== PROBLEM DESCRIPTION ==
Pictures do not belong in the output. Reproduce exactly the lines from the start of the records through the line with "5:32 | 2022-05-31 | 2022-07-29 |".

[Records from a collection]
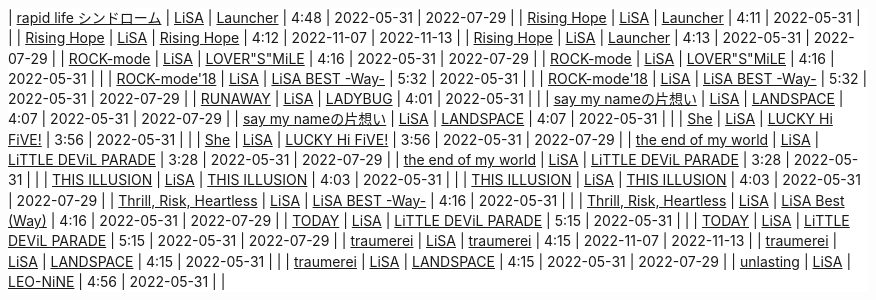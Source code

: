 | [rapid life シンドローム](https://open.spotify.com/track/0LSFaKxqWSp2hp5hJc5n7g) | [LiSA](https://open.spotify.com/artist/0blbVefuxOGltDBa00dspv) | [Launcher](https://open.spotify.com/album/7oPUiFyVwpKOyQ4TIBVg0J) | 4:48 | 2022-05-31 | 2022-07-29 |
| [Rising Hope](https://open.spotify.com/track/7LqQO6uWQHDEue1ejeUVhF) | [LiSA](https://open.spotify.com/artist/0blbVefuxOGltDBa00dspv) | [Launcher](https://open.spotify.com/album/2sOcX6ibN1k7TbWeXh8uIs) | 4:11 | 2022-05-31 |  |
| [Rising Hope](https://open.spotify.com/track/6cjLwn9Y6xm2laGb9BV3um) | [LiSA](https://open.spotify.com/artist/0blbVefuxOGltDBa00dspv) | [Rising Hope](https://open.spotify.com/album/2GMe4oDPk85ZVhF2aBhdkH) | 4:12 | 2022-11-07 | 2022-11-13 |
| [Rising Hope](https://open.spotify.com/track/4ATrjNUnSvzskzN3HF8cPR) | [LiSA](https://open.spotify.com/artist/0blbVefuxOGltDBa00dspv) | [Launcher](https://open.spotify.com/album/3nMoTXUkEcRao1A5lWdsgR) | 4:13 | 2022-05-31 | 2022-07-29 |
| [ROCK\-mode](https://open.spotify.com/track/39LpcI7EADrZZDxNorrM2U) | [LiSA](https://open.spotify.com/artist/0blbVefuxOGltDBa00dspv) | [LOVER"S"MiLE](https://open.spotify.com/album/5awrYb2tP7gzbpWI7d4zwY) | 4:16 | 2022-05-31 | 2022-07-29 |
| [ROCK\-mode](https://open.spotify.com/track/3pvwavXxyhx7lIBdYY5Mjq) | [LiSA](https://open.spotify.com/artist/0blbVefuxOGltDBa00dspv) | [LOVER"S"MiLE](https://open.spotify.com/album/7hUK1JeViZx1M2lkgS3vPG) | 4:16 | 2022-05-31 |  |
| [ROCK\-mode'18](https://open.spotify.com/track/09P7lVrMpXQzRIX5RnvPbZ) | [LiSA](https://open.spotify.com/artist/0blbVefuxOGltDBa00dspv) | [LiSA BEST \-Way\-](https://open.spotify.com/album/6qkTX2PnlQkbKnnSWmROls) | 5:32 | 2022-05-31 |  |
| [ROCK\-mode'18](https://open.spotify.com/track/6vRPvpPV2giwG4XjW8Gd3V) | [LiSA](https://open.spotify.com/artist/0blbVefuxOGltDBa00dspv) | [LiSA BEST \-Way\-](https://open.spotify.com/album/62bCLGSLy7BJ41XO2jLPee) | 5:32 | 2022-05-31 | 2022-07-29 |
| [RUNAWAY](https://open.spotify.com/track/3A6IVD2ONUmlRqjol8uDt3) | [LiSA](https://open.spotify.com/artist/0blbVefuxOGltDBa00dspv) | [LADYBUG](https://open.spotify.com/album/1X7vvwD3illZKuq4lhZJqB) | 4:01 | 2022-05-31 |  |
| [say my nameの片想い](https://open.spotify.com/track/1yhLT6y3sUpjL5r6oLFyQU) | [LiSA](https://open.spotify.com/artist/0blbVefuxOGltDBa00dspv) | [LANDSPACE](https://open.spotify.com/album/5aKVOZqJWL30JXGpimjifo) | 4:07 | 2022-05-31 | 2022-07-29 |
| [say my nameの片想い](https://open.spotify.com/track/3VCNGorhyDctdlJ6QLYGtI) | [LiSA](https://open.spotify.com/artist/0blbVefuxOGltDBa00dspv) | [LANDSPACE](https://open.spotify.com/album/5HFUxDJPT23Q2VN32WPi3c) | 4:07 | 2022-05-31 |  |
| [She](https://open.spotify.com/track/37UGr8DOvzrYaETJQnzumX) | [LiSA](https://open.spotify.com/artist/0blbVefuxOGltDBa00dspv) | [LUCKY Hi FiVE!](https://open.spotify.com/album/3S391tsVADLxhClJzt4tSU) | 3:56 | 2022-05-31 |  |
| [She](https://open.spotify.com/track/5tudEWjNCbDGeFlLtv3Lgj) | [LiSA](https://open.spotify.com/artist/0blbVefuxOGltDBa00dspv) | [LUCKY Hi FiVE!](https://open.spotify.com/album/58iuvEHBB7S230k6mY6uNR) | 3:56 | 2022-05-31 | 2022-07-29 |
| [the end of my world](https://open.spotify.com/track/2kIlRef8jWIVIQySIzXKcN) | [LiSA](https://open.spotify.com/artist/0blbVefuxOGltDBa00dspv) | [LiTTLE DEViL PARADE](https://open.spotify.com/album/6ShPLRahLkA0WcZ07ZLID9) | 3:28 | 2022-05-31 | 2022-07-29 |
| [the end of my world](https://open.spotify.com/track/4OIm5aOUAcYoflfcIomBE9) | [LiSA](https://open.spotify.com/artist/0blbVefuxOGltDBa00dspv) | [LiTTLE DEViL PARADE](https://open.spotify.com/album/4HWWaor0tTxicWj06jDh0P) | 3:28 | 2022-05-31 |  |
| [THIS ILLUSION](https://open.spotify.com/track/1OrzZdwIwqM7KSoks6Fqjp) | [LiSA](https://open.spotify.com/artist/0blbVefuxOGltDBa00dspv) | [THIS ILLUSION](https://open.spotify.com/album/4qeTC56RAFoYqlyLy5zSER) | 4:03 | 2022-05-31 |  |
| [THIS ILLUSION](https://open.spotify.com/track/6fXj7wwHKF80K8OjULIwCP) | [LiSA](https://open.spotify.com/artist/0blbVefuxOGltDBa00dspv) | [THIS ILLUSION](https://open.spotify.com/album/3Vb5ngvuqVX3I5r2TnoyoG) | 4:03 | 2022-05-31 | 2022-07-29 |
| [Thrill, Risk, Heartless](https://open.spotify.com/track/5gf9xFlRXntw7hl3BBAeNp) | [LiSA](https://open.spotify.com/artist/0blbVefuxOGltDBa00dspv) | [LiSA BEST \-Way\-](https://open.spotify.com/album/6qkTX2PnlQkbKnnSWmROls) | 4:16 | 2022-05-31 |  |
| [Thrill, Risk, Heartless](https://open.spotify.com/track/3W6LrUmaUy26GrcvgPrZc8) | [LiSA](https://open.spotify.com/artist/0blbVefuxOGltDBa00dspv) | [LiSA Best \(Way\)](https://open.spotify.com/album/3iaPs4fFa4X19FVI1EUhNg) | 4:16 | 2022-05-31 | 2022-07-29 |
| [TODAY](https://open.spotify.com/track/0ayKkdLj0UpYmE7iIWMZOX) | [LiSA](https://open.spotify.com/artist/0blbVefuxOGltDBa00dspv) | [LiTTLE DEViL PARADE](https://open.spotify.com/album/4HWWaor0tTxicWj06jDh0P) | 5:15 | 2022-05-31 |  |
| [TODAY](https://open.spotify.com/track/2Hy4T5UiDimSa6V9jY06WW) | [LiSA](https://open.spotify.com/artist/0blbVefuxOGltDBa00dspv) | [LiTTLE DEViL PARADE](https://open.spotify.com/album/6ShPLRahLkA0WcZ07ZLID9) | 5:15 | 2022-05-31 | 2022-07-29 |
| [traumerei](https://open.spotify.com/track/672pe8mRW04SdGBoRoJGou) | [LiSA](https://open.spotify.com/artist/0blbVefuxOGltDBa00dspv) | [traumerei](https://open.spotify.com/album/7l00tNu8Kiuawuqwv3o4Kv) | 4:15 | 2022-11-07 | 2022-11-13 |
| [traumerei](https://open.spotify.com/track/24GwFhh1ByRhPuCBrTQhlW) | [LiSA](https://open.spotify.com/artist/0blbVefuxOGltDBa00dspv) | [LANDSPACE](https://open.spotify.com/album/5HFUxDJPT23Q2VN32WPi3c) | 4:15 | 2022-05-31 |  |
| [traumerei](https://open.spotify.com/track/3n9uepxPlsNW4gGkwAk9hW) | [LiSA](https://open.spotify.com/artist/0blbVefuxOGltDBa00dspv) | [LANDSPACE](https://open.spotify.com/album/5aKVOZqJWL30JXGpimjifo) | 4:15 | 2022-05-31 | 2022-07-29 |
| [unlasting](https://open.spotify.com/track/3SlQVRQAgsc6ac6UBM9dIk) | [LiSA](https://open.spotify.com/artist/0blbVefuxOGltDBa00dspv) | [LEO\-NiNE](https://open.spotify.com/album/6qi56zXbhq7PU5lvzWNXIO) | 4:56 | 2022-05-31 |  |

== RESULT OF THE TASK ==
Source code

: | [rapid life シンドローム](https://open.spotify.com/track/0LSFaKxqWSp2hp5hJc5n7g) | [LiSA](https://open.spotify.com/artist/0blbVefuxOGltDBa00dspv) | [Launcher](https://open.spotify.com/album/7oPUiFyVwpKOyQ4TIBVg0J) | 4:48 | 2022-05-31 | 2022-07-29 |
| [Rising Hope](https://open.spotify.com/track/7LqQO6uWQHDEue1ejeUVhF) | [LiSA](https://open.spotify.com/artist/0blbVefuxOGltDBa00dspv) | [Launcher](https://open.spotify.com/album/2sOcX6ibN1k7TbWeXh8uIs) | 4:11 | 2022-05-31 |  |
| [Rising Hope](https://open.spotify.com/track/6cjLwn9Y6xm2laGb9BV3um) | [LiSA](https://open.spotify.com/artist/0blbVefuxOGltDBa00dspv) | [Rising Hope](https://open.spotify.com/album/2GMe4oDPk85ZVhF2aBhdkH) | 4:12 | 2022-11-07 | 2022-11-13 |
| [Rising Hope](https://open.spotify.com/track/4ATrjNUnSvzskzN3HF8cPR) | [LiSA](https://open.spotify.com/artist/0blbVefuxOGltDBa00dspv) | [Launcher](https://open.spotify.com/album/3nMoTXUkEcRao1A5lWdsgR) | 4:13 | 2022-05-31 | 2022-07-29 |
| [ROCK\-mode](https://open.spotify.com/track/39LpcI7EADrZZDxNorrM2U) | [LiSA](https://open.spotify.com/artist/0blbVefuxOGltDBa00dspv) | [LOVER"S"MiLE](https://open.spotify.com/album/5awrYb2tP7gzbpWI7d4zwY) | 4:16 | 2022-05-31 | 2022-07-29 |
| [ROCK\-mode](https://open.spotify.com/track/3pvwavXxyhx7lIBdYY5Mjq) | [LiSA](https://open.spotify.com/artist/0blbVefuxOGltDBa00dspv) | [LOVER"S"MiLE](https://open.spotify.com/album/7hUK1JeViZx1M2lkgS3vPG) | 4:16 | 2022-05-31 |  |
| [ROCK\-mode'18](https://open.spotify.com/track/09P7lVrMpXQzRIX5RnvPbZ) | [LiSA](https://open.spotify.com/artist/0blbVefuxOGltDBa00dspv) | [LiSA BEST \-Way\-](https://open.spotify.com/album/6qkTX2PnlQkbKnnSWmROls) | 5:32 | 2022-05-31 |  |
| [ROCK\-mode'18](https://open.spotify.com/track/6vRPvpPV2giwG4XjW8Gd3V) | [LiSA](https://open.spotify.com/artist/0blbVefuxOGltDBa00dspv) | [LiSA BEST \-Way\-](https://open.spotify.com/album/62bCLGSLy7BJ41XO2jLPee) | 5:32 | 2022-05-31 | 2022-07-29 |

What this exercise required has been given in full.